IGPI:7310 Longitudinal Data Analysis3 s.h.
Statistical models and estimation methods for outcome variables (normal and non-normal) clustered or measured repeatedly in time or space; includes ANOVA based methods, hierarchical linear models, linear mixed models, error structures, generalized estimating equations, and generalized linear mixed models; may include Bayesian approaches; designed for biostatistics and statistics majors. Offered spring semesters of odd years. Prerequisites: (BIOS:5720 and STAT:4100 and STAT:4101) or (STAT:5100 and STAT:5101). Same as BIOS:7310.
IGPI:7400 Computer Intensive Statistics3 s.h.
Computer arithmetic; random variate generation; numerical optimization; numerical linear algebra; smoothing techniques; bootstrap methods; cross-validation; MCMC; EM and related algorithms; other topics per student/instructor interests. Prerequisites: (BIOS:5710 or STAT:5200) and STAT:3101. Requirements: proficiency in Fortran or C or C++ or Java. Same as STAT:7400.
IGPI:7450 Magnetic Resonance Imaging Systems3 s.h.

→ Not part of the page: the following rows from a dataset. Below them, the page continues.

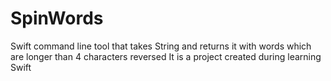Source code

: # SpinWords
Swift command line tool that takes String and returns it with words which are longer than 4 characters reversed
It is a project created during learning Swift
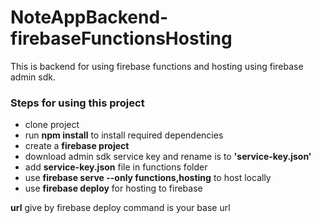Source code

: # **NoteAppBackend-firebaseFunctionsHosting**

This is backend for using firebase functions and hosting using firebase admin sdk.

### **Steps for using this project**

- clone project
- run **npm install** to install required dependencies
- create a **firebase project**
- download admin sdk service key and rename is to **'service-key.json'**
- add **service-key.json** file in functions folder
- use **firebase serve --only functions,hosting** to host locally
- use **firebase deploy** for hosting to firebase

**url** give by firebase deploy command is your base url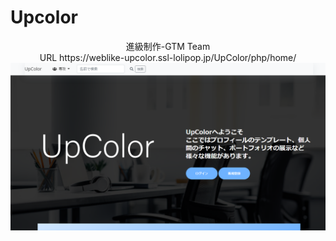# Upcolor
<p align="center">
進級制作-GTM Team
<br>
URL
https://weblike-upcolor.ssl-lolipop.jp/UpColor/php/home/
<img src="project_img/project.png" alt="Upcolor">
</p>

Mathematical foundations and practical implementation for magnetic resonance imaging (MRI); principles of image formation using Fourier and projection techniques, non-Cartesian sampling, tomographic image reconstruction, sources of artifacts and their correction. Prerequisites: ECE:5460 and ECE:5480. Same as ECE:7450.

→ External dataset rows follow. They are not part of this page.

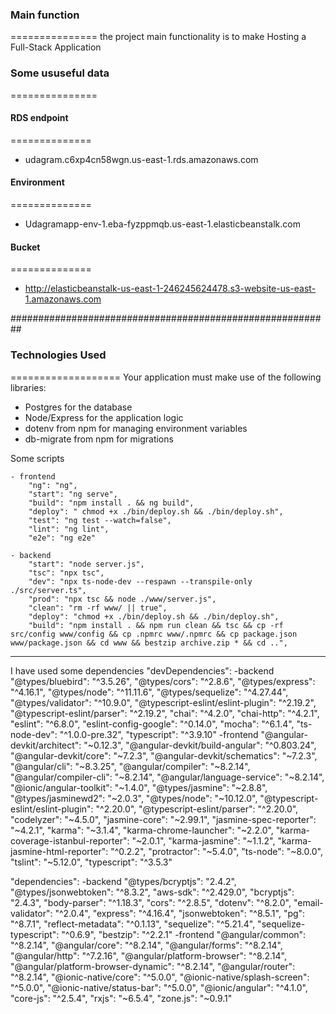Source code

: ### Main function 
===============
the project main functionality is to make Hosting a Full-Stack Application

### Some ususeful data
===============

#### RDS endpoint
==============
   - udagram.c6xp4cn58wgn.us-east-1.rds.amazonaws.com

#### Environment
==============
   - Udagramapp-env-1.eba-fyzppmqb.us-east-1.elasticbeanstalk.com

#### Bucket
==============
   - http://elasticbeanstalk-us-east-1-246245624478.s3-website-us-east-1.amazonaws.com

##########################################################
### Technologies Used
===================
Your application must make use of the following libraries:
- Postgres for the database
- Node/Express for the application logic
- dotenv from npm for managing environment variables
- db-migrate from npm for migrations

Some scripts

    - frontend
        "ng": "ng",
        "start": "ng serve",
        "build": "npm install . && ng build",
        "deploy": " chmod +x ./bin/deploy.sh && ./bin/deploy.sh",
        "test": "ng test --watch=false",
        "lint": "ng lint",
        "e2e": "ng e2e"
        
    - backend
        "start": "node server.js",
        "tsc": "npx tsc",
        "dev": "npx ts-node-dev --respawn --transpile-only ./src/server.ts",
        "prod": "npx tsc && node ./www/server.js",
        "clean": "rm -rf www/ || true",
        "deploy": "chmod +x ./bin/deploy.sh && ./bin/deploy.sh",
        "build": "npm install . && npm run clean && tsc && cp -rf src/config www/config && cp .npmrc www/.npmrc && cp package.json www/package.json && cd www && bestzip archive.zip * && cd ..",   


***********************************************************************
I have used some dependencies
"devDependencies": 
    -backend
        "@types/bluebird": "^3.5.26",
        "@types/cors": "^2.8.6",
        "@types/express": "^4.16.1",
        "@types/node": "^11.11.6",
        "@types/sequelize": "^4.27.44",
        "@types/validator": "^10.9.0",
        "@typescript-eslint/eslint-plugin": "^2.19.2",
        "@typescript-eslint/parser": "^2.19.2",
        "chai": "^4.2.0",
        "chai-http": "^4.2.1",
        "eslint": "^6.8.0",
        "eslint-config-google": "^0.14.0",
        "mocha": "^6.1.4",
        "ts-node-dev": "^1.0.0-pre.32",
        "typescript": "^3.9.10"
    -frontend
        "@angular-devkit/architect": "~0.12.3",
        "@angular-devkit/build-angular": "^0.803.24",
        "@angular-devkit/core": "~7.2.3",
        "@angular-devkit/schematics": "~7.2.3",
        "@angular/cli": "~8.3.25",
        "@angular/compiler": "~8.2.14",
        "@angular/compiler-cli": "~8.2.14",
        "@angular/language-service": "~8.2.14",
        "@ionic/angular-toolkit": "~1.4.0",
        "@types/jasmine": "~2.8.8",
        "@types/jasminewd2": "~2.0.3",
        "@types/node": "~10.12.0",
        "@typescript-eslint/eslint-plugin": "^2.20.0",
        "@typescript-eslint/parser": "^2.20.0",
        "codelyzer": "~4.5.0",
        "jasmine-core": "~2.99.1",
        "jasmine-spec-reporter": "~4.2.1",
        "karma": "~3.1.4",
        "karma-chrome-launcher": "~2.2.0",
        "karma-coverage-istanbul-reporter": "~2.0.1",
        "karma-jasmine": "~1.1.2",
        "karma-jasmine-html-reporter": "^0.2.2",
        "protractor": "~5.4.0",
        "ts-node": "~8.0.0",
        "tslint": "~5.12.0",
        "typescript": "^3.5.3"
 


"dependencies":
    -backend
        "@types/bcryptjs": "2.4.2",
        "@types/jsonwebtoken": "^8.3.2",
        "aws-sdk": "^2.429.0",
        "bcryptjs": "2.4.3",
        "body-parser": "^1.18.3",
        "cors": "^2.8.5",
        "dotenv": "^8.2.0",
        "email-validator": "^2.0.4",
        "express": "^4.16.4",
        "jsonwebtoken": "^8.5.1",
        "pg": "^8.7.1",
        "reflect-metadata": "^0.1.13",
        "sequelize": "^5.21.4",
        "sequelize-typescript": "^0.6.9",
        "bestzip": "^2.2.1"
    -frontend
        "@angular/common": "^8.2.14",
        "@angular/core": "^8.2.14",
        "@angular/forms": "^8.2.14",
        "@angular/http": "^7.2.16",
        "@angular/platform-browser": "^8.2.14",
        "@angular/platform-browser-dynamic": "^8.2.14",
        "@angular/router": "^8.2.14",
        "@ionic-native/core": "^5.0.0",
        "@ionic-native/splash-screen": "^5.0.0",
        "@ionic-native/status-bar": "^5.0.0",
        "@ionic/angular": "^4.1.0",
        "core-js": "^2.5.4",
        "rxjs": "~6.5.4",
        "zone.js": "~0.9.1"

IGPI:7470 Image Analysis and Understanding3 s.h.
Mathematical foundations and practical techniques of digital image analysis and understanding; image segmentation (from edges and regions), object description (from boundaries, regions, scale, scale insensitive descriptions, 3-D shape, texture) pattern recognition (statistical and syntactic methods, cluster analysis), image understanding (knowledge representation, control strategies, matching, context, semantics), image analysis and understanding systems; lab arranged. Prerequisites: ECE:5480. Same as ECE:7470.

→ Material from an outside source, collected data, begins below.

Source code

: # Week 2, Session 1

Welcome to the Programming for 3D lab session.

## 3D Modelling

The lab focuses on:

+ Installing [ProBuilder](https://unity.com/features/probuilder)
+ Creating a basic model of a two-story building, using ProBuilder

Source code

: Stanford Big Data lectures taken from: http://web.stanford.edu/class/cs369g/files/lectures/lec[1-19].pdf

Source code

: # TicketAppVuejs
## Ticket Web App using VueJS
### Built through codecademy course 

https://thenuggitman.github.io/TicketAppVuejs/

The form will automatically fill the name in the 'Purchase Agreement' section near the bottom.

IGPI:7480 Advanced Digital Image Processing3 s.h.
Advanced local operators (scale-space imaging, advanced edge detection, line and corner detection), image morphology (binary/gray scale operators, morphological segmentation and watershed), digital topology and geometry (binary/fuzzy digital topology, distance functions, skeletonization), color spaces, wavelets and multi-resolution processing (Haar transform, multi-resolution expansions, wavelet transforms in one or two dimensions, fast wavelet transform, wavelet packets), image registration (intensity correlation, mutual information, and landmark-based deformable registration methods). Prerequisites: ECE:5460 and ECE:5480. Same as ECE:7480.